L'omocisteina (HCY) è un amminoacido contenente zolfo che si forma durante la degradazione dell'amminoacido essenziale metionina nell'organismo. La metionina fornisce gruppi metile per numerose reazioni chimiche e zolfo per la sintesi delle proteine.
L'omocisteina così prodotta viene o convertita in cisteina ed eliminata o riossidata a metionina. Per questa degradazione e il ritorno alla sostanza di partenza sono necessari la vitamina B6, la vitamina B12 e il folato. Una carenza di queste vitamine può perturbare questi processi e manifestarsi con vari sintomi nell'organismo.
Il valore dell'omocisteina fornisce informazioni sullo stato delle vitamine e sul rischio di alcune malattie. Un valore normale è fino a 10 µmol/l, mentre valori a partire da 12 µmol/l sono considerati elevati e possono indicare una carenza vitaminica.
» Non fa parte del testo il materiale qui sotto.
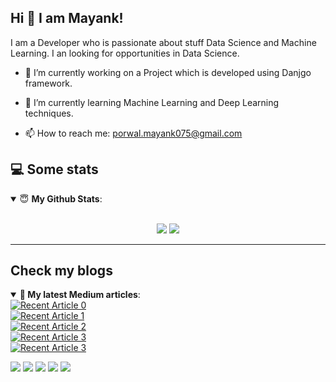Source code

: ## Hi 👋 I am Mayank!

I am a Developer who is passionate about stuff Data Science and Machine Learning. I an looking for opportunities in Data Science.

- 🔭 I’m currently working on a Project which is developed using Danjgo framework.

- 🌱 I’m currently learning Machine Learning and Deep Learning techniques.

- 📫 How to reach me: porwal.mayank075@gmail.com

## 💻 Some stats

<details open>
 <summary> 😇 <b>My Github Stats</b>: </summary>
<br>
<p align = "center">
  <img src = "https://github-readme-stats.vercel.app/api?username=mayank4G&show_icons=true&theme=tokyonight&line_height=27">
  <img src = "https://github-readme-stats.vercel.app/api/top-langs/?username=mayank4G&hide=css,java,html&theme=tokyonight">
</p>

</details>

---
 ## Check my blogs
 
<details open> 
  
 <summary><b>📑 My latest Medium articles</b>:</summary> 
   <a target="_blank" href="https://github-readme-medium-recent-article.vercel.app/medium/@porwal-mayank075/0"><img src="https://github-readme-medium-recent-article.vercel.app/medium/@porwal-mayank075/0" alt="Recent Article 0"></a>
   <br>
   <a target="_blank" href="https://github-readme-medium-recent-article.vercel.app/medium/@porwal-mayank075/1"><img src="https://github-readme-medium-recent-article.vercel.app/medium/@porwal-mayank075/1" alt="Recent Article 1"></a>
  <br>
  <a target="_blank" href="https://github-readme-medium-recent-article.vercel.app/medium/@porwal-mayank075/2"><img src="https://github-readme-medium-recent-article.vercel.app/medium/@porwal-mayank075/2" alt="Recent Article 2"></a>
  <br>
  <a target="_blank" href="https://github-readme-medium-recent-article.vercel.app/medium/@porwal-mayank075/3"><img src="https://github-readme-medium-recent-article.vercel.app/medium/@porwal-mayank075/3" alt="Recent Article 3"></a>
  <br>
  <a target="_blank" href="https://github-readme-medium-recent-article.vercel.app/medium/@porwal-mayank075/4"><img src="https://github-readme-medium-recent-article.vercel.app/medium/@porwal-mayank075/4" alt="Recent Article 3"></a>
</details>
  

[<img src="https://img.shields.io/badge/twitter-%231DA1F2.svg?&style=for-the-badge&logo=twitter&logoColor=white" />](https://twitter.com/porwal1234) [<img src="https://img.shields.io/badge/medium-%2312100E.svg?&style=for-the-badge&logo=medium&logoColor=white" />](https://medium.com/porwal-mayank075)  [<img src="https://img.shields.io/badge/linkedin-%230077B5.svg?&style=for-the-badge&logo=linkedin&logoColor=white" />](https://www.linkedin.com/in/mayankporwal1993/) [<img src = "https://img.shields.io/badge/instagram-%23E4405F.svg?&style=for-the-badge&logo=instagram&logoColor=white">](https://www.instagram.com/porwalmayank/) [<img src = "https://img.shields.io/badge/facebook-%231877F2.svg?&style=for-the-badge&logo=facebook&logoColor=white">](https://www.facebook.com/mayank.porwal1)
L'omocisteina elevata è un fattore di rischio per l'aterosclerosi e per le malattie cardiovascolari come le trombosi, nonché per malattie oculari come la degenerazione maculare. Non è chiaro se l'omocisteina aumenti direttamente il rischio di malattia o sia solo un indicatore. Tuttavia, studi mostrano che una riduzione del livello di omocisteina tramite supplementazione con vitamine B non riduce necessariamente il rischio di cancro o di malattie cardiovascolari, suggerendo che l'omocisteina possa essere più un segnale d'allarme che una causa diretta.
Livelli elevati di omocisteina nel sangue possono avere gravi ripercussioni sulla salute, essendo associati a numerose patologie, in particolare malattie cardiovascolari, malattie neurodegenerative come Alzheimer e Parkinson, e osteoporosi.
Nell'organismo l'omocisteina può avere effetti dannosi sui vasi danneggiando l'endotelio, il rivestimento interno dei vasi sanguigni. Ciò porta alla formazione di cicatrici, a una parete vascolare più ruvida e favorisce il deposito di colesterolo e altre sostanze che possono condurre all'aterosclerosi. Questi depositi possono indurre le piastrine a interpretare erroneamente una lesione e a formare coaguli che possono ostruire parzialmente o totalmente il vaso, aumentando il rischio di infarto e ictus.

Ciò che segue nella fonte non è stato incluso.